Machine Learning Informed Computational Fluid Dynamics for the Design of Carbon Capture Reactors
Prof. Ryan’s group is working with Precision Combustion Inc. to develop machine learning informed models for the fast, accurate simulation of novel materials for carbon capture. Traditional computational fluid dynamics (CFD) modeling is accurate but can take days to run on high performance computing. In this research we use CFD models to train cheaper machine learning models that can then be used to optimize the carbon capture reactor design.
Exploring Wet Etching Reactions in Nanoconfinements (Chuanhua Duan)

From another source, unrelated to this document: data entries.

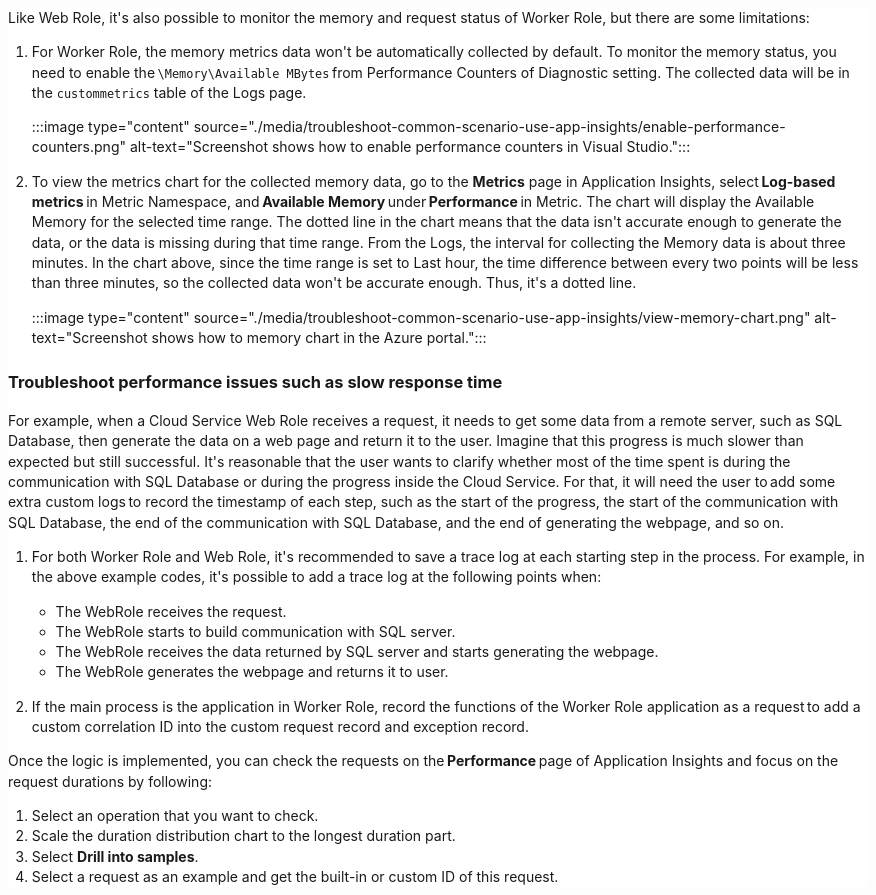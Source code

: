 Like Web Role, it's also possible to monitor the memory and request status of Worker Role, but there are some limitations:

1. For Worker Role, the memory metrics data won't be automatically collected by default. To monitor the memory status, you need to enable the `\Memory\Available MBytes` from Performance Counters of Diagnostic setting. The collected data will be in the `custommetrics` table of the Logs page.

   :::image type="content" source="./media/troubleshoot-common-scenario-use-app-insights/enable-performance-counters.png" alt-text="Screenshot shows how to enable performance counters in Visual Studio.":::

1. To view the metrics chart for the collected memory data, go to the **Metrics** page in Application Insights, select **Log-based metrics** in Metric Namespace, and **Available Memory** under **Performance** in Metric. The chart will display the Available Memory for the selected time range. The dotted line in the chart means that the data isn't accurate enough to generate the data, or the data is missing during that time range. From the Logs, the interval for collecting the Memory data is about three minutes. In the chart above, since the time range is set to Last hour, the time difference between every two points will be less than three minutes, so the collected data won't be accurate enough. Thus, it's a dotted line.

    :::image type="content" source="./media/troubleshoot-common-scenario-use-app-insights/view-memory-chart.png" alt-text="Screenshot shows how to memory chart in the Azure portal.":::

### Troubleshoot performance issues such as slow response time

For example, when a Cloud Service Web Role receives a request, it needs to get some data from a remote server, such as SQL Database, then generate the data on a web page and return it to the user. Imagine that this progress is much slower than expected but still successful. It's reasonable that the user wants to clarify whether most of the time spent is during the communication with SQL Database or during the progress inside the Cloud Service. For that, it will need the user to add some extra custom logs to record the timestamp of each step, such as the start of the progress, the start of the communication with SQL Database, the end of the communication with SQL Database, and the end of generating the webpage, and so on.

1. For both Worker Role and Web Role, it's recommended to save a trace log at each starting step in the process. For example, in the above example codes, it's possible to add a trace log at the following points when:

    - The WebRole receives the request.
    - The WebRole starts to build communication with SQL server.
    - The WebRole receives the data returned by SQL server and starts generating the webpage.
    - The WebRole generates the webpage and returns it to user.

1. If the main process is the application in Worker Role, record the functions of the Worker Role application as a request to add a custom correlation ID into the custom request record and exception record.

Once the logic is implemented, you can check the requests on the **Performance** page of Application Insights and focus on the request durations by following:

1. Select an operation that you want to check.
1. Scale the duration distribution chart to the longest duration part.
1. Select **Drill into samples**.
1. Select a request as an example and get the built-in or custom ID of this request.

The ever-increasing demand for improving device density and performance of integrated circuits (ICs) has pushed the semiconductor industry to switch from traditional planar device design to 3-D device design, which inevitably creates more challenges for manufacturing. One of the major challenges for manufacturing 3-D ICs is wet etching of target materials “plugged” in nanoconfinements (e.g. etching of TiN between fins in FinFET and etching of polysilicon in high-aspect-ratio contact holes in 3-D NAND). The non-uniform etching rates in different nanoconfinements give rise to various issues in performance, yield, reliability, and cost of the final 3-D ICs. In this project, we aim to measure and understand wet etching reactions in nanoconfinements (WERIN) as well as to develop new strategies to improve the etching rate, specificity and uniformity of WERIN. We will fabricate planar nanochannels and vertical nanotrenches/nanoholes filled with target materials (e.g. polysilicon or SiO2) and use these nanoconduits to study the effects of electrostatic interactions, water structuring, wetting, patterning density, confinement location and external fluid flow on kinetics, specificity and uniformity of WERIN. We will also explore several advanced methods including DC gating, AC electroosmosis, diffusiophoresis and acoustophoresis to improve WERIN.